J’ai aussi pensé à ma belle-mère. Si elle avait su ça, ma mère aurait sûrement ressenti une pointe de jalousie. Mais leurs caractères sont tellement différents que parfois, elles se complètent parfaitement pour devenir la mère parfaite à mes yeux, enfin presque… J’ai été touchée qu’elle soit touchée par mon petit mot. Une façon pour moi de lui témoigner mon attachement, j’ai tellement peu d’occasion de le faire.

Et on m’a donc souhaité à moi aussi ma fête. Ma première fête des mères. Je n’attendais pas ce jour avec impatience, il n’est pas source d’émotion pour moi. De toute façon, j’avais déballé mon cadeau-merdouille le vendredi, trop impatiente de le découvrir. Évidemment, je l’ai adoré, j’adore les cadeaux-merdouille, j’adore les cadeaux en général (coucou mon chéri !), et j’adore les surprises surtout. Peu importe l’objet, peu importe le prix, j’adore découvrir.

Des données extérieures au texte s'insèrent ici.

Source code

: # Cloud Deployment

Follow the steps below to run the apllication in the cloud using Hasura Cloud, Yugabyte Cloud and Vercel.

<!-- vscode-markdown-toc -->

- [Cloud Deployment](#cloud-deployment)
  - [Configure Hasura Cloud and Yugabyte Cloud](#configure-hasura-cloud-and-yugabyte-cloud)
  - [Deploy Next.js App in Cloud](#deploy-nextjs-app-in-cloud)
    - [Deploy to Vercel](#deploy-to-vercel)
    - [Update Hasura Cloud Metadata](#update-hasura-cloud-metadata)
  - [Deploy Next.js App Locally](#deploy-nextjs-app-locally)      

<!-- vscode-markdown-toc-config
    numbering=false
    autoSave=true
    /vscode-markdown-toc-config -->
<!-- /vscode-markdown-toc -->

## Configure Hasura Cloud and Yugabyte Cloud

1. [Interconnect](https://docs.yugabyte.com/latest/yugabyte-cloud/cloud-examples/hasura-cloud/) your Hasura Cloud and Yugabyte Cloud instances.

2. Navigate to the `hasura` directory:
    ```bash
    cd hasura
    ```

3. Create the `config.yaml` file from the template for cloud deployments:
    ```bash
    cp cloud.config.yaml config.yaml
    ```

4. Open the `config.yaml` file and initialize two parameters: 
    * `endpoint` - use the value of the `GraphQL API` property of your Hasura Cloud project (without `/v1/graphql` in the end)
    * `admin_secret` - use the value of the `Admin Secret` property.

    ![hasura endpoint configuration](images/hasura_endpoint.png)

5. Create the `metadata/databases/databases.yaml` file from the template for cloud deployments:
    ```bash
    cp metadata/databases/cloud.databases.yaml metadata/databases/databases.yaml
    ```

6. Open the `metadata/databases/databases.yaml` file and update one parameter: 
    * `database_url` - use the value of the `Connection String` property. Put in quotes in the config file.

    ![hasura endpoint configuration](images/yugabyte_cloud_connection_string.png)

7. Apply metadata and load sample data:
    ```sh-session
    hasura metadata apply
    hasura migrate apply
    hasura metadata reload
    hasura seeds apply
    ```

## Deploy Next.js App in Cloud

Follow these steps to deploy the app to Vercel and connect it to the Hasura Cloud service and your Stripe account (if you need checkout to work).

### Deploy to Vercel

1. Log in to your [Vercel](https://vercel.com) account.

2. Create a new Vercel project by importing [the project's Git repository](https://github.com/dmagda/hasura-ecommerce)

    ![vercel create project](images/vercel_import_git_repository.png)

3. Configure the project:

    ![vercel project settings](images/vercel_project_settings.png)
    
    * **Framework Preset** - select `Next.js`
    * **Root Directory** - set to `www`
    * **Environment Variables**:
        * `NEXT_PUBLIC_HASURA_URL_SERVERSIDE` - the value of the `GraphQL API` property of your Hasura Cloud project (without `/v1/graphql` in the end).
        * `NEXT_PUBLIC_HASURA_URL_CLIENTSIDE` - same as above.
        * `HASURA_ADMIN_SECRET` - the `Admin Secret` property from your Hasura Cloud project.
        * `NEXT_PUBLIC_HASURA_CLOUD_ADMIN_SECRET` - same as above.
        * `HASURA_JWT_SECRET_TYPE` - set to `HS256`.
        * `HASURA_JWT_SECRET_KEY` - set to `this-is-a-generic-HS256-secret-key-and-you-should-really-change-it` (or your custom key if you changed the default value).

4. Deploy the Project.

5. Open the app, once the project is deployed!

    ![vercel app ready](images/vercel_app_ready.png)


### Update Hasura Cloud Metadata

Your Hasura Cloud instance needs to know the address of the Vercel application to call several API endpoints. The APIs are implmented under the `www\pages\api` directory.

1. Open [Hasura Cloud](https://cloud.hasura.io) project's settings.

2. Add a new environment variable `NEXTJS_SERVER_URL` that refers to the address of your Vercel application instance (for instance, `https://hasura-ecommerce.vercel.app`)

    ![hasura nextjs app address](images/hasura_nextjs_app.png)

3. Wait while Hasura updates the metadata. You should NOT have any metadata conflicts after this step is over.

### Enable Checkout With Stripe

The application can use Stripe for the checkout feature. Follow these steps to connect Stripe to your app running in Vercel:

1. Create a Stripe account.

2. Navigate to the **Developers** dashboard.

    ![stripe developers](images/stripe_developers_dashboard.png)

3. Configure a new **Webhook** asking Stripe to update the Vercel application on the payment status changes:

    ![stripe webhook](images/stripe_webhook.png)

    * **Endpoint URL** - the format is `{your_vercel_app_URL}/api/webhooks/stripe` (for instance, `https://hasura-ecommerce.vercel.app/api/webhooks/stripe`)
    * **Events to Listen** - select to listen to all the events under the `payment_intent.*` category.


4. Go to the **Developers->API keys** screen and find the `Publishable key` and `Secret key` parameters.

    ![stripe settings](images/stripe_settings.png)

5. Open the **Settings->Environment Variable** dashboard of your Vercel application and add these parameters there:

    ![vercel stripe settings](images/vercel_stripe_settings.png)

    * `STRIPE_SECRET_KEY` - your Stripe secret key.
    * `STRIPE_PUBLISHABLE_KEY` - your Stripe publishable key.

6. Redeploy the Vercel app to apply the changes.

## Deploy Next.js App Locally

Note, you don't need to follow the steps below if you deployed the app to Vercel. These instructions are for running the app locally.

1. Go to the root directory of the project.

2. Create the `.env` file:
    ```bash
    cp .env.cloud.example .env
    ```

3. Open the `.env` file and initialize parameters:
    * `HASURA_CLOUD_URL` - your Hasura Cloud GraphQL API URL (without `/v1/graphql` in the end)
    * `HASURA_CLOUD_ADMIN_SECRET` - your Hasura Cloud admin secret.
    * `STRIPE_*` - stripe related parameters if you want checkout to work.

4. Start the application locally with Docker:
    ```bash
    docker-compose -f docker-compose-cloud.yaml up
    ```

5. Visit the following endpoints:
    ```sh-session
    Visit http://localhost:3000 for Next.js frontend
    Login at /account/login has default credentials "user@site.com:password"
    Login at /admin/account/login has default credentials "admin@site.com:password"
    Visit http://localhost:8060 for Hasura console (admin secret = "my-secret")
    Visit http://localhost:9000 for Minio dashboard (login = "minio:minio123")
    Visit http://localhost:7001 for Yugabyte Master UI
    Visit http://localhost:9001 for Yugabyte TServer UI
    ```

Je vais donc soigneusement choisir une malle pour entreposer mes cadeaux-merdouilles. Finalement, les émotions, elles seront là. Dans la découverte du cadeau, dans le choix de son endroit pour être exposé, dans le choix de la malle. L’accumulation des souvenirs, année après année. Quand j’y pense, c’est un peu glauque, cette malle, c’est un peu un cercueil pour ces objets. On les expose, on les admire, puis on range les plus vieux pour faire de la place, on vient se recueillir dans les moments de nostalgie, ils vont nous suivre de déménagement en déménagement. Ce que j’aime dans ces objets inutiles, ce sont les souvenirs qu’ils permettent de garder. J’ai l’impression qu’avec eux, on oublie moins. J’ai le souvenir fugace, alors avec eux, je sais que j’oublierai moins.

Mais en tout cas, ce jour si spécial ? Bof. Je crois que je peux le dire, je m’en fous de la fête des mères.

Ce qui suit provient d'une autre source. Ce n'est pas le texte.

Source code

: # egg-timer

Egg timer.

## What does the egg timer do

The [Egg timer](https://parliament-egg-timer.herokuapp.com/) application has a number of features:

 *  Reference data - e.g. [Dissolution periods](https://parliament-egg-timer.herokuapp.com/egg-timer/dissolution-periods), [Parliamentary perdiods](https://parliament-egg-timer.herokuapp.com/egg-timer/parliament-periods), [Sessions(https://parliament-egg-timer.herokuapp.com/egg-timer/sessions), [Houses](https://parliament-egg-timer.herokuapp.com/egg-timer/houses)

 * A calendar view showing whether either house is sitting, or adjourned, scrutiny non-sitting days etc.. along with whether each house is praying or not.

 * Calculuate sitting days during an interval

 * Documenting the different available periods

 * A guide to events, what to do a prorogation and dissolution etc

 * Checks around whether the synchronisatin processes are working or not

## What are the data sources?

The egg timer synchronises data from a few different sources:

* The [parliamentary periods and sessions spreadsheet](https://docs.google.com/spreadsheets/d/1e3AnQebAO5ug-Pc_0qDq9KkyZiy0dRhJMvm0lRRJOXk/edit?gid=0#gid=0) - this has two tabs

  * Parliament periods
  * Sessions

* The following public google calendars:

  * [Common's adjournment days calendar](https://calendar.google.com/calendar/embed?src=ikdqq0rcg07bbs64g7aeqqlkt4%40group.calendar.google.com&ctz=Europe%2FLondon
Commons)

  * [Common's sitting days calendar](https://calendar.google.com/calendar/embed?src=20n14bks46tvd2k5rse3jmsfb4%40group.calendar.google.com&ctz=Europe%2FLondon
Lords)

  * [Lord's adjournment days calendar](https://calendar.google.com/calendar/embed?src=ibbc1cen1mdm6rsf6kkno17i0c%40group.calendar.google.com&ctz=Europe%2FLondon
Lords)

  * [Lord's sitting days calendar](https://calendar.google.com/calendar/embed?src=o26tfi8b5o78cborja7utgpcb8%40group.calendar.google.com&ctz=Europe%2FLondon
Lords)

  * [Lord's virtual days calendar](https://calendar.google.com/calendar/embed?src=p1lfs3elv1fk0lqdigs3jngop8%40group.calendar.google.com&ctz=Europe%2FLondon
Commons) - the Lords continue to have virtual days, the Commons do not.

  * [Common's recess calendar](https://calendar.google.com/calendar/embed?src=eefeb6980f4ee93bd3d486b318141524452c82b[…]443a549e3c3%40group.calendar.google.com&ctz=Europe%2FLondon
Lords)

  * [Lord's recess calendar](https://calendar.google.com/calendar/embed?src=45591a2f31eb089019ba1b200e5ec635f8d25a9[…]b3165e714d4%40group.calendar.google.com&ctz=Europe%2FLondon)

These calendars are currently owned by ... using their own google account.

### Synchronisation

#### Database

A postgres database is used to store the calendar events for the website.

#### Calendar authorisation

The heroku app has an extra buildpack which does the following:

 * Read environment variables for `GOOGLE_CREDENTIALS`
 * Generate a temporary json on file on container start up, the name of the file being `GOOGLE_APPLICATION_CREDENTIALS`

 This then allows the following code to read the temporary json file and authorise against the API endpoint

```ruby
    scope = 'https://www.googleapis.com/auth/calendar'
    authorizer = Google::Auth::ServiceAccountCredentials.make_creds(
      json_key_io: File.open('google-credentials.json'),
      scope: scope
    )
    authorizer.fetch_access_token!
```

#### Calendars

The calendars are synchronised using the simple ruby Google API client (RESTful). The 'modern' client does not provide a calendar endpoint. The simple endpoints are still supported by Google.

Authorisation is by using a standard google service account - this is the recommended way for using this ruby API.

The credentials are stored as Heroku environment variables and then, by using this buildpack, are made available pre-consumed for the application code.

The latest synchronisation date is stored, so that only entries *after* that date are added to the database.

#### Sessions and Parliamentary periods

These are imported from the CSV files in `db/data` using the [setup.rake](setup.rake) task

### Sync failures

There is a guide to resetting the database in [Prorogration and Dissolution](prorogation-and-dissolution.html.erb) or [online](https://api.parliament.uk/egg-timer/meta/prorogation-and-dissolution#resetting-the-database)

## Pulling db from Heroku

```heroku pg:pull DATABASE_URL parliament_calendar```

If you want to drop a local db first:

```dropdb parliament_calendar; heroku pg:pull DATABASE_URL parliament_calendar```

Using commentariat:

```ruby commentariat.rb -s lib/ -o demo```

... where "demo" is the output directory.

Edit : je lis beaucoup d’articles sur le thème de la fête des mères. Je m’aperçois que la symbolique de ce jour peut être incroyablement douloureuse. Alors je me permets d’avoir une pensée pour tous ces couples qui doivent attendre, qui sont mis à l’épreuve et qui rêvent de ce jour si spécial, si particulier, parce que le jour où ils y seront, c’est qu’ils tiendront au creux de leurs bras le cadeau le plus précieux.